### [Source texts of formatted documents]
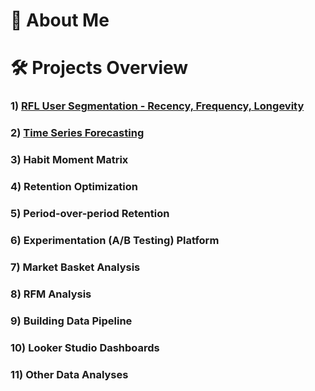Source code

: # 👨 About Me 


# 🛠️ Projects Overview
### 1) [RFL User Segmentation - Recency, Frequency, Longevity](https://github.com/HasanRizvi17/Hasan-Data-Portfolio/tree/main/RFL%20User%20Segmentation%20-%20Recency%2C%20Frequency%2C%20Longevity)
### 2) [Time Series Forecasting](https://github.com/HasanRizvi17/Hasan-Data-Portfolio/tree/main/Time%20Series%20Forecasting)
### 3) Habit Moment Matrix
### 4) Retention Optimization
### 5) Period-over-period Retention
### 6) Experimentation (A/B Testing) Platform
### 7) Market Basket Analysis
### 8) RFM Analysis
### 9) Building Data Pipeline
### 10) Looker Studio Dashboards
### 11) Other Data Analyses
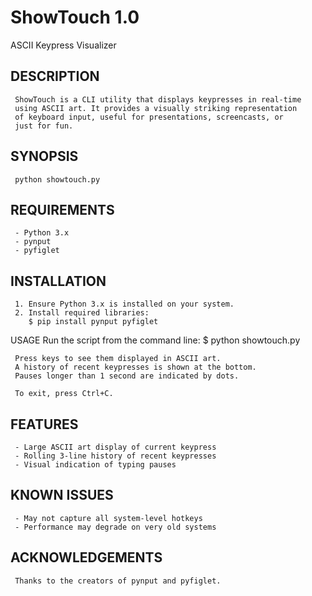# ShowTouch 1.0

ASCII Keypress Visualizer

## DESCRIPTION
     ShowTouch is a CLI utility that displays keypresses in real-time
     using ASCII art. It provides a visually striking representation
     of keyboard input, useful for presentations, screencasts, or
     just for fun.

## SYNOPSIS
     python showtouch.py

## REQUIREMENTS
     - Python 3.x
     - pynput
     - pyfiglet

## INSTALLATION
     1. Ensure Python 3.x is installed on your system.
     2. Install required libraries:
        $ pip install pynput pyfiglet

USAGE
     Run the script from the command line:
     $ python showtouch.py

     Press keys to see them displayed in ASCII art.
     A history of recent keypresses is shown at the bottom.
     Pauses longer than 1 second are indicated by dots.

     To exit, press Ctrl+C.

## FEATURES
     - Large ASCII art display of current keypress
     - Rolling 3-line history of recent keypresses
     - Visual indication of typing pauses

## KNOWN ISSUES
     - May not capture all system-level hotkeys
     - Performance may degrade on very old systems

## ACKNOWLEDGEMENTS
     Thanks to the creators of pynput and pyfiglet.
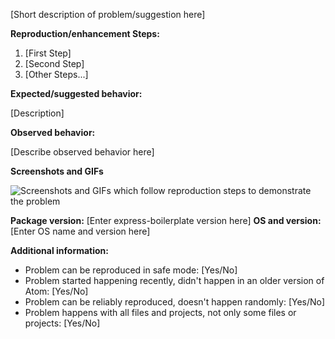 [Short description of problem/suggestion here]

**Reproduction/enhancement Steps:**

1. [First Step]
2. [Second Step]
3. [Other Steps...]

**Expected/suggested behavior:**

[Description]

**Observed behavior:**

[Describe observed behavior here]

**Screenshots and GIFs**

![Screenshots and GIFs which follow reproduction steps to demonstrate the problem](url)

**Package version:** [Enter express-boilerplate version here]
**OS and version:** [Enter OS name and version here]

**Additional information:**

* Problem can be reproduced in safe mode: [Yes/No]
* Problem started happening recently, didn't happen in an older version of Atom: [Yes/No]
* Problem can be reliably reproduced, doesn't happen randomly: [Yes/No]
* Problem happens with all files and projects, not only some files or projects: [Yes/No]

<!-- This document has been heavily inspired from https://github.com/atom/atom/blob/master/CONTRIBUTING.md#template-for-submitting-bug-reports -->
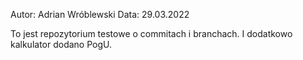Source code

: Autor: Adrian Wróblewski
Data: 29.03.2022

To jest repozytorium testowe o commitach i branchach.
I dodatkowo kalkulator dodano PogU.
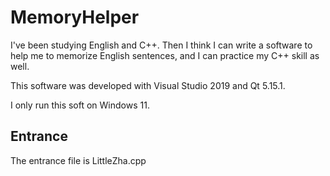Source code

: # MemoryHelper
I've been studying English and C++. Then I think I can write a software to help me to memorize English sentences, and I can practice my C++ skill as well.

This software was developed with Visual Studio 2019 and Qt 5.15.1.

I only run this soft on Windows 11.

## Entrance
The entrance file is LittleZha.cpp
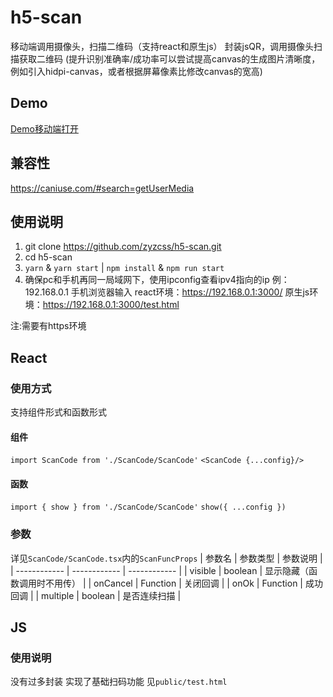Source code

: # h5-scan
移动端调用摄像头，扫描二维码（支持react和原生js）
封装jsQR，调用摄像头扫描获取二维码
(提升识别准确率/成功率可以尝试提高canvas的生成图片清晰度，例如引入hidpi-canvas，或者根据屏幕像素比修改canvas的宽高)

## Demo
[Demo移动端打开](https://zyzcss.github.io/scan/scan.html)

## 兼容性
https://caniuse.com/#search=getUserMedia

## 使用说明
1.  git clone https://github.com/zyzcss/h5-scan.git 
2.  cd h5-scan
3. `yarn` & `yarn start` | `npm install` & `npm run start`
4.  确保pc和手机再同一局域网下，使用ipconfig查看ipv4指向的ip
  例：192.168.0.1
  手机浏览器输入
    react环境：https://192.168.0.1:3000/
    原生js环境：https://192.168.0.1:3000/test.html

注:需要有https环境

## React
### 使用方式
  支持组件形式和函数形式
  #### 组件
   `import ScanCode from './ScanCode/ScanCode'`
   `<ScanCode {...config}/>`
  #### 函数
   `import { show } from './ScanCode/ScanCode'`
   `show({ ...config })`

### 参数
详见`ScanCode/ScanCode.tsx`内的`ScanFuncProps`
|  参数名 | 参数类型  | 参数说明  |
| ------------ | ------------ | ------------ |
|  visible |  boolean | 显示隐藏（函数调用时不用传）  |
|  onCancel | Function |  关闭回调 |
|  onOk |  Function | 成功回调  |
|  multiple | boolean | 是否连续扫描  |

## JS
### 使用说明
  没有过多封装 实现了基础扫码功能 见`public/test.html`
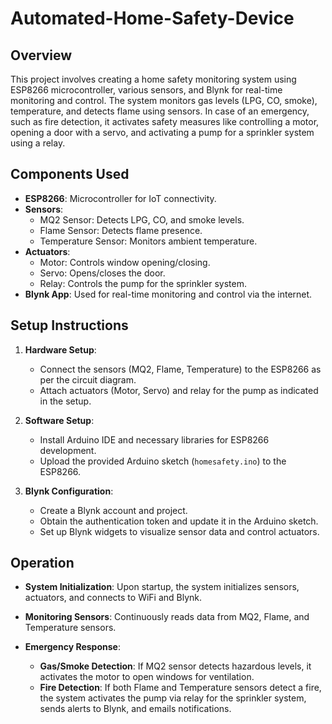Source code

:# Automated-Home-Safety-Device

## Overview

This project involves creating a home safety monitoring system using ESP8266 microcontroller, various sensors, and Blynk for real-time monitoring and control. The system monitors gas levels (LPG, CO, smoke), temperature, and detects flame using sensors. In case of an emergency, such as fire detection, it activates safety measures like controlling a motor, opening a door with a servo, and activating a pump for a sprinkler system using a relay.

## Components Used

- **ESP8266**: Microcontroller for IoT connectivity.
- **Sensors**:
  - MQ2 Sensor: Detects LPG, CO, and smoke levels.
  - Flame Sensor: Detects flame presence.
  - Temperature Sensor: Monitors ambient temperature.
- **Actuators**:
  - Motor: Controls window opening/closing.
  - Servo: Opens/closes the door.
  - Relay: Controls the pump for the sprinkler system.
- **Blynk App**: Used for real-time monitoring and control via the internet.

## Setup Instructions

1. **Hardware Setup**:
   - Connect the sensors (MQ2, Flame, Temperature) to the ESP8266 as per the circuit diagram.
   - Attach actuators (Motor, Servo) and relay for the pump as indicated in the setup.

2. **Software Setup**:
   - Install Arduino IDE and necessary libraries for ESP8266 development.
   - Upload the provided Arduino sketch (`homesafety.ino`) to the ESP8266.

3. **Blynk Configuration**:
   - Create a Blynk account and project.
   - Obtain the authentication token and update it in the Arduino sketch.
   - Set up Blynk widgets to visualize sensor data and control actuators.

## Operation

- **System Initialization**: Upon startup, the system initializes sensors, actuators, and connects to WiFi and Blynk.
  
- **Monitoring Sensors**: Continuously reads data from MQ2, Flame, and Temperature sensors.
  
- **Emergency Response**:
  - **Gas/Smoke Detection**: If MQ2 sensor detects hazardous levels, it activates the motor to open windows for ventilation.
  - **Fire Detection**: If both Flame and Temperature sensors detect a fire, the system activates the pump via relay for the sprinkler system, sends alerts to Blynk, and emails notifications.
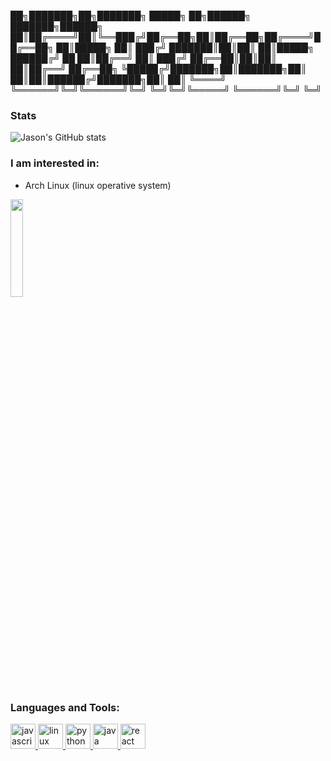
 <P>    ██╗███████╗██╗███████╗ █████╗ ██╗██████╗ ███████╗██████╗ 
     ██║██╔════╝██║╚══███╔╝██╔══██╗██║██╔══██╗██╔════╝██╔══██╗
     ██║█████╗  ██║  ███╔╝ ███████║██║██║  ██║█████╗  ██████╔╝
██   ██║██╔══╝  ██║ ███╔╝  ██╔══██║██║██║  ██║██╔══╝  ██╔══██╗
╚█████╔╝███████╗██║███████╗██║  ██║██║██████╔╝███████╗██║  ██║
 ╚════╝ ╚══════╝╚═╝╚══════╝╚═╝  ╚═╝╚═╝╚═════╝ ╚══════╝╚═╝  ╚═╝   </P>
                                                              


### Stats

![Jason's GitHub stats](https://github-readme-stats.vercel.app/api?username=jeizaider&show_icons=true&theme=radical)

### I am interested in:

- Arch Linux (linux operative system)

<a href="https://archlinux.org/"><img src="https://i.postimg.cc/8zbXyg1X/1200px-Arch-Linux-logo-svg.png" height="20%" width="20%"></a>

<h3 align="left">Languages and Tools:</h3>
<p align="left"> 
<a href="https://developer.mozilla.org/en-US/docs/Web/JavaScript" target="_blank"> <img src="https://cdn.jsdelivr.net/gh/devicons/devicon/icons/javascript/javascript-original.svg" alt="javascript" width="40" height="40"/> </a> <a href="https://www.linux.org/" target="_blank"> <img src="https://cdn.jsdelivr.net/gh/devicons/devicon/icons/linux/linux-original.svg"alt="linux" width="40" height="40"/> </a> <a href="https://www.python.org" target="_blank"> <img
src="https://cdn.jsdelivr.net/gh/devicons/devicon/icons/python/python-original.svg" alt="python" width="40" height="40"/> </a> <a href="https://www.java.com/" target="_blank"> <img src="https://cdn.jsdelivr.net/gh/devicons/devicon/icons/java/java-original-wordmark.svg" alt="java" width="40" height="40"/> </a> <a href="https://es.wikipedia.org/wiki/Bash" target="_blank"> <img src="https://i.postimg.cc/KYYRkqtV/Terminalicon2.png" alt="react" width="40" height="40"/> </a> </p>
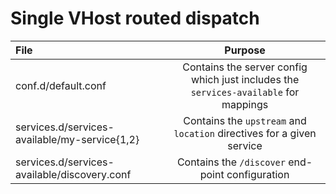 # Single VHost routed dispatch

| File  | Purpose   |
| :---- | :-------: |
| conf.d/default.conf | Contains the server config which just includes the `services-available` for mappings |
| services.d/services-available/my-service{1,2} | Contains the `upstream` and `location` directives for a given service |
| services.d/services-available/discovery.conf | Contains the `/discover` end-point configuration |
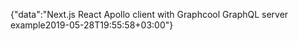 {"data":"Next.js React Apollo client with Graphcool GraphQL server example2019-05-28T19:55:58+03:00"}
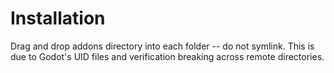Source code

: # Installation

Drag and drop addons directory into each folder -- do not symlink. This is due
to Godot's UID files and verification breaking across remote directories.
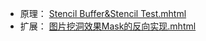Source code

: - 原理： [Stencil Buffer&Stencil Test.mhtml](../assets/Stencil_Buffer&Stencil_Test_1697708438583_0.mhtml)
- 扩展： [图片挖洞效果Mask的反向实现.mhtml](../assets/图片挖洞效果Mask的反向实现_1697708484255_0.mhtml)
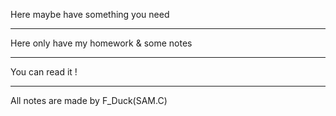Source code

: Here maybe have something you need
______________________________________
Here only have my homework & some notes
______________________________________
You can read it !
______________________________________
All notes are made by F_Duck(SAM.C)
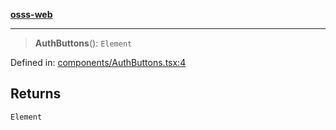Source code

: [**osss-web**](../../../README.md)

***

> **AuthButtons**(): `Element`

Defined in: [components/AuthButtons.tsx:4](https://github.com/rubelw/OSSS/blob/ad3fbd1e563efcea116fc9dfb80aaa64ba8a1c96/src/osss-web/components/AuthButtons.tsx#L4)

## Returns

`Element`
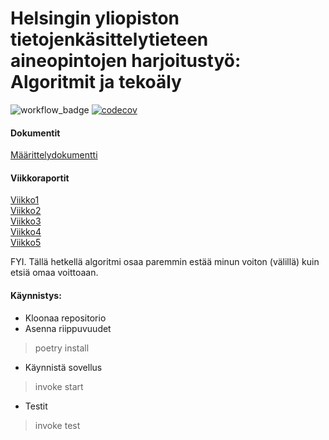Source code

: # Helsingin yliopiston tietojenkäsittelytieteen aineopintojen harjoitustyö: Algoritmit ja tekoäly

![workflow_badge](https://github.com/henniseppis/algoritmit-harjoitustyo/actions/workflows/main.yml/badge.svg)
[![codecov](https://codecov.io/gh/henniseppis/algoritmit-harjoitustyo/graph/badge.svg?token=I9G1WW0NU1)](https://codecov.io/gh/henniseppis/algoritmit-harjoitustyo)  

#### Dokumentit
[Määrittelydokumentti](https://github.com/henniseppis/algoritmit-harjoitustyo/blob/main/dokumentaatio/maarittelydokumentti.md)  

#### Viikkoraportit
[Viikko1](https://github.com/henniseppis/algoritmit-harjoitustyo/blob/main/dokumentaatio/viikkoraportit/viikko1.md)  
[Viikko2](https://github.com/henniseppis/algoritmit-harjoitustyo/blob/main/dokumentaatio/viikkoraportit/viikko2.md)  
[Viikko3](https://github.com/henniseppis/algoritmit-harjoitustyo/blob/main/dokumentaatio/viikkoraportit/viikko3.md)  
[Viikko4](https://github.com/henniseppis/algoritmit-harjoitustyo/blob/main/dokumentaatio/viikkoraportit/viikko4.md)  
[Viikko5](https://github.com/henniseppis/algoritmit-harjoitustyo/blob/main/dokumentaatio/viikkoraportit/viikko5.md)  


FYI. Tällä hetkellä algoritmi osaa paremmin estää minun voiton (välillä) kuin etsiä omaa voittoaan. 

#### Käynnistys:
- Kloonaa repositorio
- Asenna riippuvuudet  
> poetry install

- Käynnistä sovellus
> invoke start

- Testit
> invoke test


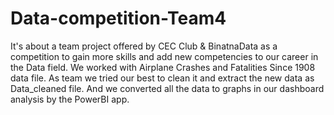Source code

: # Data-competition-Team4

It's about a team project offered by CEC Club & BinatnaData as a competition to gain more skills and add new competencies to our career in the Data field.
We worked with Airplane Crashes and Fatalities Since 1908 data file.
As team we tried our best to clean it and extract the new data as Data_cleaned file.
And we converted all the data to graphs in our dashboard analysis by the PowerBI app.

### [WHAT IS BEING ASKED]
Go through the records and work out how many lines contain the string "from". The answer should be that number alone.

### [SOLUTION FOR THIS PROBLEM]
5